Hate speech is not a right
Membership in a private association isn't a constitutional guarantee — it's an application process. Just like joining a country club, being part of a professional trade group means agreeing to follow the rules. You're told those rules upfront, and if you can't — or won't — abide by them, you're free to leave. For real estate professionals who choose to join the National Association of Realtors, the rules of membership are clearly stated in the organization's Code of Ethics.
In 2020, NAR appeared to recognize the need for boundaries around speech, adding Standard of Practice 10-5 to its Code of Ethics. Commonly known as the speech code, the standard states that "Realtors must not use harassing speech, hate speech, epithets, or slurs based on race, color, religion, sex, disability, familial status, national origin, sexual orientation, or gender identity."

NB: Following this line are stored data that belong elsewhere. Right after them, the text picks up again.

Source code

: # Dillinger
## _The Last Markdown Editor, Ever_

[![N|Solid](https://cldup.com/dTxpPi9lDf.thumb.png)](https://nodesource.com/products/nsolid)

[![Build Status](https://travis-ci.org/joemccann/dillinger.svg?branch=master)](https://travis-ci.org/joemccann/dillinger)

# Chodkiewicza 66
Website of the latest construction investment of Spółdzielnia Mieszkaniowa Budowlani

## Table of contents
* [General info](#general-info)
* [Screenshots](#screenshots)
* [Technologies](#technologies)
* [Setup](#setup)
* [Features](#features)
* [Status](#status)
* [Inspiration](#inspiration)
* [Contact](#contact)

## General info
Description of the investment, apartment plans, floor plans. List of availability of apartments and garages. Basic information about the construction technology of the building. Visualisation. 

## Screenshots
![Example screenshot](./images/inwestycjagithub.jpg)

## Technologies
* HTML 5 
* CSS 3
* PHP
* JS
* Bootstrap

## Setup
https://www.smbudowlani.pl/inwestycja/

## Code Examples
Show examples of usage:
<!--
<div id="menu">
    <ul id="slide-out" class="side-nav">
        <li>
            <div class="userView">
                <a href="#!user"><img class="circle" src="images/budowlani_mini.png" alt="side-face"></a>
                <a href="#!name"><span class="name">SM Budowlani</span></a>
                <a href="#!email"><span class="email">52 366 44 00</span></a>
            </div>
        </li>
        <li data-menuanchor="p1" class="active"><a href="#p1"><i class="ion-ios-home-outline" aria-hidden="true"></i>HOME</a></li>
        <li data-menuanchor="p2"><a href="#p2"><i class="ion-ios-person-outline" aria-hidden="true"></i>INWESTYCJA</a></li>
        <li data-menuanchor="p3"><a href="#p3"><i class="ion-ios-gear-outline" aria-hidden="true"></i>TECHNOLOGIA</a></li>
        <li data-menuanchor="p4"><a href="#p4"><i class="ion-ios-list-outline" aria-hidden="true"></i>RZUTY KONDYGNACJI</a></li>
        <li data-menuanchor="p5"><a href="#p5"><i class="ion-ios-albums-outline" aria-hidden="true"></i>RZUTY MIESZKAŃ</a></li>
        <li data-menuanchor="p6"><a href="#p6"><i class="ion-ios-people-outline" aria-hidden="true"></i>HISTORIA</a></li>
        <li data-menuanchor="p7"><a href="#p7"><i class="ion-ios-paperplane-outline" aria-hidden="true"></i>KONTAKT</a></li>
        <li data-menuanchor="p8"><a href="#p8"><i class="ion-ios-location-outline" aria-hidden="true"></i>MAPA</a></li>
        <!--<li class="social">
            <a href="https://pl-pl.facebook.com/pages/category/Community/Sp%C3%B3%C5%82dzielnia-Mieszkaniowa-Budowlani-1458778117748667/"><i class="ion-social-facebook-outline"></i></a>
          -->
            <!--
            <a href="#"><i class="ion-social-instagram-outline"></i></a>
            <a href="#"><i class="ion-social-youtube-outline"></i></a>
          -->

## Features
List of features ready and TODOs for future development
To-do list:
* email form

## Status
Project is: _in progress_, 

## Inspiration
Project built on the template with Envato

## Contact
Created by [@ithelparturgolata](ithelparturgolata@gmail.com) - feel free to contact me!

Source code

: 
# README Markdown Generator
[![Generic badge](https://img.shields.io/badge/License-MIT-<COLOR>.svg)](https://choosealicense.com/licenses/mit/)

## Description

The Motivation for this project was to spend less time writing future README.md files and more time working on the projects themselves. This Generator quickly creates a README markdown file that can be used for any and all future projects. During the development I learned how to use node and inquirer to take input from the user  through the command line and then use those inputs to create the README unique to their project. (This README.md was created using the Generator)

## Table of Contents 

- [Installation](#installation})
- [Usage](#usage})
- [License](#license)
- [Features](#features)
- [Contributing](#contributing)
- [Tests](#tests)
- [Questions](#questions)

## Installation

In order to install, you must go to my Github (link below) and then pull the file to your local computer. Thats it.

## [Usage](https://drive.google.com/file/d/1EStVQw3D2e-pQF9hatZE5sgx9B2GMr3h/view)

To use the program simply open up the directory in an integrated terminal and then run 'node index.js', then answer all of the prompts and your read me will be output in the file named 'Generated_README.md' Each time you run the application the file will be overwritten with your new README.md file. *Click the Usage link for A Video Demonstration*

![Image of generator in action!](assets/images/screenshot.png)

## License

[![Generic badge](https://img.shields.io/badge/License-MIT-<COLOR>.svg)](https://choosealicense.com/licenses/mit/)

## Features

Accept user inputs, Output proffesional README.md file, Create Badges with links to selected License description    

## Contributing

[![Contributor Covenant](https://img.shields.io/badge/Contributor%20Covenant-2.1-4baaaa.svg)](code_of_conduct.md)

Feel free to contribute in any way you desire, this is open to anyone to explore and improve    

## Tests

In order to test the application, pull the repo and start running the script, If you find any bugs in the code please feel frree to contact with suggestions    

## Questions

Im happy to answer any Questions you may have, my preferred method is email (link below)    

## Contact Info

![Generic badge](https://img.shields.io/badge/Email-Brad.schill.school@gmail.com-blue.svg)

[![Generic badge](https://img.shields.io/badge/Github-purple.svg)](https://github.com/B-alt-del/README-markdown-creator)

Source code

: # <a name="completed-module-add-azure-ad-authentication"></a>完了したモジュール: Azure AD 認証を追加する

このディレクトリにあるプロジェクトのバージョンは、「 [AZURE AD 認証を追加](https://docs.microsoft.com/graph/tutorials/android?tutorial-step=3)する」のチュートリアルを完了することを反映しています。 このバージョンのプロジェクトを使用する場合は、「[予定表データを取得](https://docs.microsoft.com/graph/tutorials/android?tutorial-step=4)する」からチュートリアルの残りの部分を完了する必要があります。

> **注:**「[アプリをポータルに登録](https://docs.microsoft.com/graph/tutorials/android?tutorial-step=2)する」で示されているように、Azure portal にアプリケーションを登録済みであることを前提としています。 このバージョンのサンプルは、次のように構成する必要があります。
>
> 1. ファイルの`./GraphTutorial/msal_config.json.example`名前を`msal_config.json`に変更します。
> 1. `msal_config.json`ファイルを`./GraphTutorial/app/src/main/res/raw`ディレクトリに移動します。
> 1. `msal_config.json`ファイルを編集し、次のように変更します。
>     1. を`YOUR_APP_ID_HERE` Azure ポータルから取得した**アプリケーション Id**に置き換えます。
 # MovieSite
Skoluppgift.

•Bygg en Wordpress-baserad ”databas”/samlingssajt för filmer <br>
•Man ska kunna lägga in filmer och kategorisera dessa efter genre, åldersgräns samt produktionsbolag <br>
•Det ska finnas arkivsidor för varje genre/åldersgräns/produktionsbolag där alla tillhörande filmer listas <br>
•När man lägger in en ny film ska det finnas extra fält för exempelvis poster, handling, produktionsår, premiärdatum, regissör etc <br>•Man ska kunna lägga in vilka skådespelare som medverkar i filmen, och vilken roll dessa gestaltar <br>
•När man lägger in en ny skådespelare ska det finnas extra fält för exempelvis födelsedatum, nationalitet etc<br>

Yet in Texas, lawmakers are now moving to erode such standards. State Bill 2713 — which is expected to pass — proposes to outlaw professional codes that protect consumers from discriminatory or hateful conduct. This bill is the latest of hundreds of pieces of legislation introduced in Texas in recent years targeting vulnerable populations, and is an example of state leaders failing to act in the best interests of their people. Instead, they are listening to the growing number of voices — loud, angry, and cloaked in grievance — that confuse oppression with inconvenience.
Some of those voices are coming from within the real estate industry, including long-time commentator Rob Hahn, who has praised the Texas bill and argues that Realtors should have the unfettered right to express views that may, and often do, undermine the dignity and safety of the very people we serve.
Real estate's history of exclusion
Let me be clear: This is not a personal attack on Hahn or anyone else. But I will challenge the use of influence to promote unfounded mandates built not on data or truth, but on anecdote or misplaced nostalgia. When someone claims that a rule designed to prevent hate speech is itself oppression, it is not only delusional, it's dangerous.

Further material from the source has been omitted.